On 11.12.2021 3:38, Bruce Eng wrote:
Not sure emailing here is the right way to get help/info...

If it is, I am using libmicrohttpd 0.9.73 built with MinGW-w64 i686 and I am a bit lost on what results MHD_CONNECTION_INFO_CLIENT_ADDRESS is returning. Here is my testing so far:

const MHD_ConnectionInfo* info = MHD_get_connection_info(connection, MHD_CONNECTION_INFO_CLIENT_ADDRESS);
   const sockaddr* so_client = (info ? info->client_addr : NULL);

   //something is wrong with the port...
  //search for "s = accept (fd,". This is where the address structure is first set.
   if (so_client->sa_family == AF_INET) {
    std::cout << "IP: " << (int)((unsigned char)so_client->sa_data[0]) << ",";
     std::cout << (int)((unsigned char)so_client->sa_data[1]) << ",";
     std::cout << (int)((unsigned char)so_client->sa_data[2]) << ",";
     std::cout << (int)((unsigned char)so_client->sa_data[3]) << ",";
     std::cout << (int)((unsigned char)so_client->sa_data[4]) << ",";
     std::cout << (int)((unsigned char)so_client->sa_data[5]) << ",";
     std::cout << (int)((unsigned char)so_client->sa_data[6]) << ",";
     std::cout << (int)((unsigned char)so_client->sa_data[7]) << "\n";
   }

As expected, elements 2,3,4,5 = "127,0,0,1" when connecting from localhost, but elements 0 and 1 appear sort of random. They are the same for each connection, but when I restart my program and reconnect, they are different. Also if I connect with different hostnames like "localhost" vs "127.0.0.1" they change.
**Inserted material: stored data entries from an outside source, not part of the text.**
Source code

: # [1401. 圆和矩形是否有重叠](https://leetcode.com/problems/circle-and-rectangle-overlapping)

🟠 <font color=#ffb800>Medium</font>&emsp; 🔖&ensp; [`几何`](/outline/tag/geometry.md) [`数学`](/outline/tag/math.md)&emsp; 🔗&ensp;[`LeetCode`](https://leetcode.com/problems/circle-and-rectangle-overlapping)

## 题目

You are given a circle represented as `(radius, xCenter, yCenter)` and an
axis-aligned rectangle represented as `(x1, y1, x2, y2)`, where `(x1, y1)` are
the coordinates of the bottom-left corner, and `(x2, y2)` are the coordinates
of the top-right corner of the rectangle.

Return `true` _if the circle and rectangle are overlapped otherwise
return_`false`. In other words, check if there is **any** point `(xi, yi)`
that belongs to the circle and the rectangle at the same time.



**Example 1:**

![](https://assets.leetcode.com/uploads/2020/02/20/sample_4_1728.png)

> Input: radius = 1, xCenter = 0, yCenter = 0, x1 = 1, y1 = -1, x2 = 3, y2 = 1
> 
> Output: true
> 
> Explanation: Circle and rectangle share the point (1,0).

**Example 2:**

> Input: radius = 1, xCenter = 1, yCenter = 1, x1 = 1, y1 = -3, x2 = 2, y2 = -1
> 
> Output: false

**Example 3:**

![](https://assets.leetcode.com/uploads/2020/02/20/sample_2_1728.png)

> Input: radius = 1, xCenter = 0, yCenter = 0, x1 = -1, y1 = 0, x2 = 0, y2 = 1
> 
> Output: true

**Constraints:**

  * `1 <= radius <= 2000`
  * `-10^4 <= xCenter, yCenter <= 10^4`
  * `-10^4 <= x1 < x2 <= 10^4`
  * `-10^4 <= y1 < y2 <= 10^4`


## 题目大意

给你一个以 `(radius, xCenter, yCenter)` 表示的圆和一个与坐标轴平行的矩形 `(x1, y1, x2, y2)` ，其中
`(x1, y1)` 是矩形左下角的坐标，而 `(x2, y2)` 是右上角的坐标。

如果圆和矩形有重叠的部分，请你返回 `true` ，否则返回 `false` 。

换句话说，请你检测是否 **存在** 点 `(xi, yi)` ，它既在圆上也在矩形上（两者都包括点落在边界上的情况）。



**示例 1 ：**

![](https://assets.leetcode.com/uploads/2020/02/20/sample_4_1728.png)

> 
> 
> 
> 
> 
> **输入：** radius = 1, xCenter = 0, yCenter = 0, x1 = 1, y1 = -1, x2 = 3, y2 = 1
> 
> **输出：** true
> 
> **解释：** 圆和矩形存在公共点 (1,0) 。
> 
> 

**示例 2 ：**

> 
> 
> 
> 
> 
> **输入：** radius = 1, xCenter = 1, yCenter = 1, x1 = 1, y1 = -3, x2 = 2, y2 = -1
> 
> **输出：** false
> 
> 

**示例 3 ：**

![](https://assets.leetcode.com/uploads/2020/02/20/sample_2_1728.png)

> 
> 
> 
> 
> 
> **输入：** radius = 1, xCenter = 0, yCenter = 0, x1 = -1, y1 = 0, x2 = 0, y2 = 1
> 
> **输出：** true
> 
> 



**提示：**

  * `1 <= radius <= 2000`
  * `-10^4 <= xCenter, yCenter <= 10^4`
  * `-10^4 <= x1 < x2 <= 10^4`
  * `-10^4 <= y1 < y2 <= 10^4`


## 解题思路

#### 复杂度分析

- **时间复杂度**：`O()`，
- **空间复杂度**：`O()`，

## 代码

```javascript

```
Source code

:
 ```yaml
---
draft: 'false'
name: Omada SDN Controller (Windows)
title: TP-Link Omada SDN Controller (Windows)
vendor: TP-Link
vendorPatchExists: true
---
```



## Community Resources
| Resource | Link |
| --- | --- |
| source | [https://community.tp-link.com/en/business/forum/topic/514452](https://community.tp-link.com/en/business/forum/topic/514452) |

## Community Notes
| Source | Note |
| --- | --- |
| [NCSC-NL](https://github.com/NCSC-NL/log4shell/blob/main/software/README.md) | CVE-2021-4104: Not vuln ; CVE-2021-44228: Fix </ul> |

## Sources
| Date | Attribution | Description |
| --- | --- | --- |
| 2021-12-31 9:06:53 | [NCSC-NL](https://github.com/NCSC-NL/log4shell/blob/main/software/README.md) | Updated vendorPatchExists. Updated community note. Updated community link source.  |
All the documentation I found seemed to suggest that if the sa_family was AF_INET that these would give the port.

Additionally, if I do this:

const MHD_ConnectionInfo* info2 = MHD_get_connection_info (connection, MHD_CONNECTION_INFO_CONNECTION_FD);
   struct sockaddr_in sin;
   int addrlen = sizeof(sin);
  if(getsockname(info2->connect_fd, (struct sockaddr *)&sin, &addrlen) == 0 &&
     sin.sin_family == AF_INET &&
     addrlen == sizeof(sin))
   {
       int local_port = ntohs(sin.sin_port);
      std::cout << "Port: " << local_port << "|" << (void*)sin.sin_port << "\n";
   }

I am able to retrieve the correct port so getsockname seems to correctly fill out the port portion of a sockaddr structure.

So my question is: what is sa_data[0] and sa_data[1] when using MHD_CONNECTION_INFO_CLIENT_ADDRESS?